** Opening Data records block **

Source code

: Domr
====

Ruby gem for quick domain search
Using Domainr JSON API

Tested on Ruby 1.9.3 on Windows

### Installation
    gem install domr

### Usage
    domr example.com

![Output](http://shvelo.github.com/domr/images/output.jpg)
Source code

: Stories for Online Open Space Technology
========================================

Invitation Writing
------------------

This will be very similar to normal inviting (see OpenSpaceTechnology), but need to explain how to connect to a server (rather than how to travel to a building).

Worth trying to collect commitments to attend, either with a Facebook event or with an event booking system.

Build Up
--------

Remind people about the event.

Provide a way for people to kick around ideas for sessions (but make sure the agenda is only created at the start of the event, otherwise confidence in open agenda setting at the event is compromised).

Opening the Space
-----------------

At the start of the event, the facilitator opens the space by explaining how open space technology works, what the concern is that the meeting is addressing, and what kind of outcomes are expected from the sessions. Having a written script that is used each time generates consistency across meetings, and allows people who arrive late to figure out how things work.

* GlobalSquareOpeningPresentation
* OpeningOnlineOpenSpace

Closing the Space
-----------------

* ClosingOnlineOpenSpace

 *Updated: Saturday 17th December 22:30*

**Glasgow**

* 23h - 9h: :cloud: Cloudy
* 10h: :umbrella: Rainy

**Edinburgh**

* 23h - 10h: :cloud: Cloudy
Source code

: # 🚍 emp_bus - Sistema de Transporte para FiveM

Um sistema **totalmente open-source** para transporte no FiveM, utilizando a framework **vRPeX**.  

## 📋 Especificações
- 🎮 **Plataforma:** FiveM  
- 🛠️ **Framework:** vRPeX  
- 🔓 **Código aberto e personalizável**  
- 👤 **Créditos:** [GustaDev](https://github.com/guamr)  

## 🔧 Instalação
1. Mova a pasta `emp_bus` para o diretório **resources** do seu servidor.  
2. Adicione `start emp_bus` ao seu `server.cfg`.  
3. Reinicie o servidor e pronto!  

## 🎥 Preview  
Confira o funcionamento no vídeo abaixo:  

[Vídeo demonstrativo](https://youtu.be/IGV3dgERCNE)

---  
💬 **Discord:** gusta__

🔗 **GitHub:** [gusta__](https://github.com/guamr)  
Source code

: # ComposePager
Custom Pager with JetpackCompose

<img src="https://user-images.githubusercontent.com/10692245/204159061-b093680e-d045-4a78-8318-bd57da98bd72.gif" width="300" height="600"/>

** Closing Data records block **

■ The task:
Transcribe exactly, please, the lines from the one with "3. Reinicie o servidor e pronto!" to the last line of the entries above, ends included.

■ Output below:
3. Reinicie o servidor e pronto!  

## 🎥 Preview  
Confira o funcionamento no vídeo abaixo:  

[Vídeo demonstrativo](https://youtu.be/IGV3dgERCNE)

---  
💬 **Discord:** gusta__

🔗 **GitHub:** [gusta__](https://github.com/guamr)  
Source code

: # ComposePager
Custom Pager with JetpackCompose

<img src="https://user-images.githubusercontent.com/10692245/204159061-b093680e-d045-4a78-8318-bd57da98bd72.gif" width="300" height="600"/>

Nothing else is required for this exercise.